Enclosure, Bridia, Co. Kerry
Co. Kerry |
Enclosures
On the south-eastern slopes of Curraghmore, in the Bridia Valley of County Kerry, there is a small stone enclosure that does not appear on any Ordnance Survey map.
It sits on open mountain terrain, unremarked and untrailed, an oval of drystone walling built from boulders and large slabs set on edge. The wall runs to roughly a metre in height and a metre in width, enclosing an area of about 12 by 10 metres. At its centre, the remains of a circular hut survive; the interior diameter is just 2.5 metres, the walls reduced now to little more than 30 centimetres above the ground. The scale of it is domestic, even intimate, but the location raises quiet questions about who built it, and why, and for how long anyone called this exposed hillside home.
Drystone enclosures of this kind, built without mortar and relying on the careful selection and placement of stone, are found across upland Ireland and often prove difficult to date with confidence. They could belong to early medieval farming activity, to seasonal transhumance, the practice of moving livestock to higher pastures in summer, or to later periods of land use pressure.
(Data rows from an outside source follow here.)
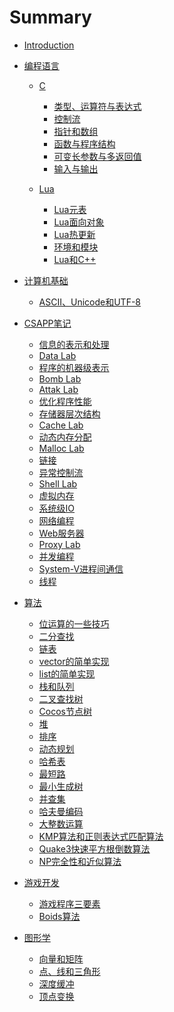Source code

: # Summary

* [Introduction](README.md)

* [编程语言]()
    * [C]()
        * [类型、运算符与表达式](/programming_language/C/类型、运算符与表达式.md)
        * [控制流](/programming_language/C/控制流.md)
        * [指针和数组](/programming_language/C/指针和数组.md)
        * [函数与程序结构](/programming_language/C/函数与程序结构.md)
        * [可变长参数与多返回值](/programming_language/C/可变长参数与多返回值.md)
        * [输入与输出](/programming_language/C/输入与输出.md)

    * [Lua]()
        * [Lua元表](/programming_language/Lua/Lua元表.md)
        * [Lua面向对象](/programming_language/Lua/Lua面向对象.md)
        * [Lua热更新](/programming_language/Lua/Lua热更新.md)
        * [环境和模块](/programming_language/Lua/环境和模块.md)
        * [Lua和C++](/programming_language/Lua/Lua和C++.md)

* [计算机基础]()
    * [ASCII、Unicode和UTF-8](/basic/ascii_utf_8.md)

* [CSAPP笔记]()
    * [信息的表示和处理](/CSAPP/信息的表示和处理.md)
    * [Data Lab](/CSAPP/Data-Lab.md)
    * [程序的机器级表示](/CSAPP/程序的机器级表示.md)
    * [Bomb Lab](/CSAPP/Bomb-Lab.md)
    * [Attak Lab](/CSAPP/Attack-Lab.md)
    * [优化程序性能](/CSAPP/优化程序性能.md)
    * [存储器层次结构](/CSAPP/存储器层次结构.md)
    * [Cache Lab](/CSAPP/Cache-Lab.md)
    * [动态内存分配](/CSAPP/动态内存分配.md)
    * [Malloc Lab](/CSAPP/Malloc-Lab.md)
    * [链接](/CSAPP/链接.md)
    * [异常控制流](/CSAPP/异常控制流.md)
    * [Shell Lab](/CSAPP/Shell-Lab.md)
    * [虚拟内存](/CSAPP/虚拟内存.md)
    * [系统级IO](/CSAPP/系统级IO.md)
    * [网络编程](/CSAPP/网络编程.md)
    * [Web服务器](/CSAPP/Web服务器.md)
    * [Proxy Lab](/CSAPP/Proxy-Lab.md)
    * [并发编程](/CSAPP/并发编程.md)
    * [System-V进程间通信](/CSAPP/System-V进程间通信.md)
    * [线程](/CSAPP/线程.md)

* [算法]()
    * [位运算的一些技巧](/algorithm/位运算的一些技巧.md)
    * [二分查找](/algorithm/二分查找.md)
    * [链表](/algorithm/链表.md)
    * [vector的简单实现](/algorithm/vector的简单实现.md)
    * [list的简单实现](/algorithm/list的简单实现.md)
    * [栈和队列](/algorithm/栈和队列.md)
    * [二叉查找树](/algorithm/二叉查找树.md)
    * [Cocos节点树](/algorithm/Cocos节点树.md)
    * [堆](/algorithm/堆.md)
    * [排序](/algorithm/sort.md)
    * [动态规划](/algorithm/DP.md)
    * [哈希表](/algorithm/哈希表.md)
    * [最短路](/algorithm/最短路.md)
    * [最小生成树](/algorithm/最小生成树.md)
    * [并查集](/algorithm/并查集.md)
    * [哈夫曼编码](/algorithm/哈夫曼编码.md)
    * [大整数运算](/algorithm/大整数运算.md)
    * [KMP算法和正则表达式匹配算法](/algorithm/KMP算法和正则表达式匹配算法.md)
    * [Quake3快速平方根倒数算法](/algorithm/Quake3快速平方根倒数算法.md)
    * [NP完全性和近似算法](/algorithm/NP完全性和近似算法.md)

* [游戏开发]()
    * [游戏程序三要素](/game_development/game_loop.md)
    * [Boids算法](/game_development/Boids算法.md)

* [图形学]()
    * [向量和矩阵](/game_development/CG/向量和矩阵.md)
    * [点、线和三角形](/game_development/CG/点、线和三角形.md)
    * [深度缓冲](/game_development/CG/深度缓冲.md)
    * [顶点变换](/game_development/CG/顶点变换.md)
The Bridia Valley sits within the Iveragh Peninsula, one of the most archaeologically dense landscapes in Ireland, and this enclosure was recorded and described by A. O'Sullivan and J. Sheehan in their archaeological survey of south Kerry, published by Cork University Press in 1996. The circular hut at the enclosure's centre is a common feature of such sites; small, single-roomed structures of this type served as shelters for those watching over animals, or as more permanent dwellings in periods when upland ground was more intensively worked than it is today.